Auch bei der Auslegung des § 188 StGB muss die grundrechtlich geschützte Meinungsfreiheit beachtet werden. Die Meinungsfreiheit (Art. 5 Abs. 1 Satz 1 GG) schützt auch Werturteile über Politiker, auch wenn sie womöglich einen ehrschmälernden Gehalt haben. Auch eine polemisch oder verletzend formulierte Aussage kann in den Schutzbereich des Grundrechts fallen. Der Schutz der Meinungsfreiheit ist gerade aus dem besonderen Schutzbedürfnis der Machtkritik erwachsen. Machtkritik erlaubt aber nicht jede ins Persönliche gehende Beschimpfung von Amtsträgern. Der Schutz der Person des politischen Lebens tritt umso mehr zurück, je weniger es sich um eine Äußerung im privaten Bereich in Verfolgung eigennütziger Ziele handelt und umso mehr es sich um einen Beitrag zu einer die Öffentlichkeit wesentlich berührenden Frage handelt, der Äußernde also in erster Linie zur Bildung der öffentlichen Meinung beitragen will.[13]
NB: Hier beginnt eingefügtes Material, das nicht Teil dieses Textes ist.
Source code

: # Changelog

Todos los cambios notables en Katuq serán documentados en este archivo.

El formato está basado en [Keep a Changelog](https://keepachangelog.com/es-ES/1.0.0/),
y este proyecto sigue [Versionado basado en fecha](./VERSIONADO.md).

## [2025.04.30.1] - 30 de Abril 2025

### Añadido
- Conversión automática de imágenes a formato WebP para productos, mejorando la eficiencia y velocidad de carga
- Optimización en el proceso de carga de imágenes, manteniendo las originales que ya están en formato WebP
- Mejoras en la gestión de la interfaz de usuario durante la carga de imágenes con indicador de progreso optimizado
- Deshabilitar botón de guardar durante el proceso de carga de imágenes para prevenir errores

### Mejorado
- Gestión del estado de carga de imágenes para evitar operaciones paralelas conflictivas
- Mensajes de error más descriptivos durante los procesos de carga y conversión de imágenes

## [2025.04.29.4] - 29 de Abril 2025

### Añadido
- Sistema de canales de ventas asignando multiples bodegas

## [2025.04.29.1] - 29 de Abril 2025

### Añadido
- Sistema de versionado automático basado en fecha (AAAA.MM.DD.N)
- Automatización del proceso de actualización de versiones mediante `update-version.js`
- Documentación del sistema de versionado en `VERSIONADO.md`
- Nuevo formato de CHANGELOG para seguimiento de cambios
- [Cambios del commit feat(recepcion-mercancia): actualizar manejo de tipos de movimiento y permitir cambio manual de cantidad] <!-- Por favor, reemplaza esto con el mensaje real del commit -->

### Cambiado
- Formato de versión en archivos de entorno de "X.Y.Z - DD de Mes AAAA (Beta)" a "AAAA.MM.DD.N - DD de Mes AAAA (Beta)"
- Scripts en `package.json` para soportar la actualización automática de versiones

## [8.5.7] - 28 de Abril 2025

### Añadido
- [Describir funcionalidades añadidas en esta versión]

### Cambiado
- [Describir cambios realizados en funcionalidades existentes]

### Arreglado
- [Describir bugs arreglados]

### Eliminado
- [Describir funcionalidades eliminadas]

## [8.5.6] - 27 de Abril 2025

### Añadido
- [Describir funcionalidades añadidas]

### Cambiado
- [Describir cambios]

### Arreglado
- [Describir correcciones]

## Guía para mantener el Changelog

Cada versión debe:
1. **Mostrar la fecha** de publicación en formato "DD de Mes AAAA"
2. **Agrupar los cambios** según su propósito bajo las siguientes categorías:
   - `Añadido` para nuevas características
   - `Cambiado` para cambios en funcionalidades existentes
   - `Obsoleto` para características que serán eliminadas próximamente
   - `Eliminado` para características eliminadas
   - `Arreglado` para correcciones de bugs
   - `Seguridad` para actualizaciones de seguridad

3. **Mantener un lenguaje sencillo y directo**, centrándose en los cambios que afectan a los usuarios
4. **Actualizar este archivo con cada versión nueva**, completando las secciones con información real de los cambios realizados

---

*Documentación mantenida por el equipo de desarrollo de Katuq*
Auch hier sind Äußerungen desto weniger schutzwürdig, je mehr sie sich von einem Meinungskampf in die Öffentlichkeit wesentlich berührenden Fragen wegbewegen und die Herabwürdigung der betreffenden Personen in den Vordergrund tritt. Mit Blick auf Form und Begleitumstände einer Äußerung kann nach den Umständen des Falles insbesondere erheblich sein, ob sie ad hoc in einer hitzigen Situation oder im Gegenteil mit längerem Vorbedacht gefallen ist. Denn für die Freiheit der Meinungsäußerung wäre es besonders abträglich, wenn vor einer mündlichen Äußerung jedes Wort auf die Waagschale gelegt werden müsste. Der grundrechtliche Schutz der Meinungsfreiheit als unmittelbarer Ausdruck der Persönlichkeit impliziert – in den Grenzen zumutbarer Selbstbeherrschung – die rechtliche Anerkennung menschlicher Subjektivität und damit auch von Emotionalität und Erregbarkeit. Demgegenüber kann bei schriftlichen Äußerungen im Allgemeinen ein höheres Maß an Bedacht und Zurückhaltung erwartet werden. Dies gilt – unter Berücksichtigung der konkreten Kommunikationsumstände – grundsätzlich auch für textliche Äußerungen in den "sozialen Netzwerken" im Internet. In diesem Zusammenhang ist ebenfalls erheblich, ob und inwieweit für die betreffende Äußerung ein konkreter und nachvollziehbarer Anlass bestand oder ob sie aus nichtigen oder vorgeschobenen Gründen getätigt wurde.[14]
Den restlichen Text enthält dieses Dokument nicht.